Source texts of formatted documents:
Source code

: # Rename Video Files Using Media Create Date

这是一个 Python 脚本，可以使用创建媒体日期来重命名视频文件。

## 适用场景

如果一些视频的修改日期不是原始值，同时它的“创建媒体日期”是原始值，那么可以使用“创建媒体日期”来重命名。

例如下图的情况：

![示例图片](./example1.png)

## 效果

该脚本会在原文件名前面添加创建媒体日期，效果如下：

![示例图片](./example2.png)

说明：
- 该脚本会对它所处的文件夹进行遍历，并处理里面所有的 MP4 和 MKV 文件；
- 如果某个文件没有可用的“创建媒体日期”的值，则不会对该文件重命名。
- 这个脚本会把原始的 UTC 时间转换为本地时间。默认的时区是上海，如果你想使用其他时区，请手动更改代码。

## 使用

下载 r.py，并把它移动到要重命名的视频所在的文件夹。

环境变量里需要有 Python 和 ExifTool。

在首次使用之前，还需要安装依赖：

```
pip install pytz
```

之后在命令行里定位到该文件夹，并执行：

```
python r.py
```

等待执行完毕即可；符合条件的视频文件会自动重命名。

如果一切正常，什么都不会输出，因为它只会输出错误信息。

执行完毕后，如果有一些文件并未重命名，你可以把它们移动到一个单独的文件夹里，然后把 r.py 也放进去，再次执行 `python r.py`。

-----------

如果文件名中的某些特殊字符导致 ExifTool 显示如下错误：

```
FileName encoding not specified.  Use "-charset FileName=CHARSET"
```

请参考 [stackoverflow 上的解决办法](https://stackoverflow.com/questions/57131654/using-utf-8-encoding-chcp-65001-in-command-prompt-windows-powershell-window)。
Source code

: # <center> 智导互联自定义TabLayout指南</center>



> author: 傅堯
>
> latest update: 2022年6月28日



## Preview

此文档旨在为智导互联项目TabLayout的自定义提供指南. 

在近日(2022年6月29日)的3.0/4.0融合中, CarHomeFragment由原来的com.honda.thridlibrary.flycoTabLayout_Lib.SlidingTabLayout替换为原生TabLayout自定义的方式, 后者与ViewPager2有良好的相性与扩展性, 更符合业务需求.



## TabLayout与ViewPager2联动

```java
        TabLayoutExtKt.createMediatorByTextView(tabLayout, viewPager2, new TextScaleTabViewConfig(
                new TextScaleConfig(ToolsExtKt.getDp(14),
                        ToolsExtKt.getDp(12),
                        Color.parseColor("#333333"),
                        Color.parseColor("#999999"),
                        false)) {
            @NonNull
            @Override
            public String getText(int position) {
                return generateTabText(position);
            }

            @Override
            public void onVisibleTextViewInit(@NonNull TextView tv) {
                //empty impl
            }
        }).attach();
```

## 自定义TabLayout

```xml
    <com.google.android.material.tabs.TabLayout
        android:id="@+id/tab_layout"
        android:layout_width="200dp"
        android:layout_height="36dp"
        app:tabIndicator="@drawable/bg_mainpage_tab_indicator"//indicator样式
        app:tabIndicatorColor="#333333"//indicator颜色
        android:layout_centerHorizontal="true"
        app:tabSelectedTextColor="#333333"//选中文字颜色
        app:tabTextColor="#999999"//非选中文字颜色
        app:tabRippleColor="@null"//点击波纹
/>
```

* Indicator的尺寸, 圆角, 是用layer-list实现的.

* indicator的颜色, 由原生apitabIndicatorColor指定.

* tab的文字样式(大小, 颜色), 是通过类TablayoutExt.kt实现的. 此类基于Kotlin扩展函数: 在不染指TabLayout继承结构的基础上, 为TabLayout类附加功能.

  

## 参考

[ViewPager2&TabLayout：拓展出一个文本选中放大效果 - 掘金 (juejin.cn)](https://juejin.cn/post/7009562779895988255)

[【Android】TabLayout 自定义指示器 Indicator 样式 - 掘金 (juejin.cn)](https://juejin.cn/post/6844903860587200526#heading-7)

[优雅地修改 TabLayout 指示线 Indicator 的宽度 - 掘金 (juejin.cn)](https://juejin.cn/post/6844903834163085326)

What is required =
Exactly as written above, please repeat the entries.

Answer to this problem =
Source code

: # Rename Video Files Using Media Create Date

这是一个 Python 脚本，可以使用创建媒体日期来重命名视频文件。

## 适用场景

如果一些视频的修改日期不是原始值，同时它的“创建媒体日期”是原始值，那么可以使用“创建媒体日期”来重命名。

例如下图的情况：

![示例图片](./example1.png)

## 效果

该脚本会在原文件名前面添加创建媒体日期，效果如下：

![示例图片](./example2.png)

说明：
- 该脚本会对它所处的文件夹进行遍历，并处理里面所有的 MP4 和 MKV 文件；
- 如果某个文件没有可用的“创建媒体日期”的值，则不会对该文件重命名。
- 这个脚本会把原始的 UTC 时间转换为本地时间。默认的时区是上海，如果你想使用其他时区，请手动更改代码。

## 使用

下载 r.py，并把它移动到要重命名的视频所在的文件夹。

环境变量里需要有 Python 和 ExifTool。

在首次使用之前，还需要安装依赖：

```
pip install pytz
```

之后在命令行里定位到该文件夹，并执行：

```
python r.py
```

等待执行完毕即可；符合条件的视频文件会自动重命名。

如果一切正常，什么都不会输出，因为它只会输出错误信息。

执行完毕后，如果有一些文件并未重命名，你可以把它们移动到一个单独的文件夹里，然后把 r.py 也放进去，再次执行 `python r.py`。

-----------

如果文件名中的某些特殊字符导致 ExifTool 显示如下错误：

```
FileName encoding not specified.  Use "-charset FileName=CHARSET"
```

请参考 [stackoverflow 上的解决办法](https://stackoverflow.com/questions/57131654/using-utf-8-encoding-chcp-65001-in-command-prompt-windows-powershell-window)。
Source code

: # <center> 智导互联自定义TabLayout指南</center>



> author: 傅堯
>
> latest update: 2022年6月28日



## Preview

此文档旨在为智导互联项目TabLayout的自定义提供指南. 

在近日(2022年6月29日)的3.0/4.0融合中, CarHomeFragment由原来的com.honda.thridlibrary.flycoTabLayout_Lib.SlidingTabLayout替换为原生TabLayout自定义的方式, 后者与ViewPager2有良好的相性与扩展性, 更符合业务需求.



## TabLayout与ViewPager2联动

```java
        TabLayoutExtKt.createMediatorByTextView(tabLayout, viewPager2, new TextScaleTabViewConfig(
                new TextScaleConfig(ToolsExtKt.getDp(14),
                        ToolsExtKt.getDp(12),
                        Color.parseColor("#333333"),
                        Color.parseColor("#999999"),
                        false)) {
            @NonNull
            @Override
            public String getText(int position) {
                return generateTabText(position);
            }

            @Override
            public void onVisibleTextViewInit(@NonNull TextView tv) {
                //empty impl
            }
        }).attach();
```

## 自定义TabLayout

```xml
    <com.google.android.material.tabs.TabLayout
        android:id="@+id/tab_layout"
        android:layout_width="200dp"
        android:layout_height="36dp"
        app:tabIndicator="@drawable/bg_mainpage_tab_indicator"//indicator样式
        app:tabIndicatorColor="#333333"//indicator颜色
        android:layout_centerHorizontal="true"
        app:tabSelectedTextColor="#333333"//选中文字颜色
        app:tabTextColor="#999999"//非选中文字颜色
        app:tabRippleColor="@null"//点击波纹
/>
```

* Indicator的尺寸, 圆角, 是用layer-list实现的.

* indicator的颜色, 由原生apitabIndicatorColor指定.

* tab的文字样式(大小, 颜色), 是通过类TablayoutExt.kt实现的. 此类基于Kotlin扩展函数: 在不染指TabLayout继承结构的基础上, 为TabLayout类附加功能.

  

## 参考

[ViewPager2&TabLayout：拓展出一个文本选中放大效果 - 掘金 (juejin.cn)](https://juejin.cn/post/7009562779895988255)

[【Android】TabLayout 自定义指示器 Indicator 样式 - 掘金 (juejin.cn)](https://juejin.cn/post/6844903860587200526#heading-7)

[优雅地修改 TabLayout 指示线 Indicator 的宽度 - 掘金 (juejin.cn)](https://juejin.cn/post/6844903834163085326)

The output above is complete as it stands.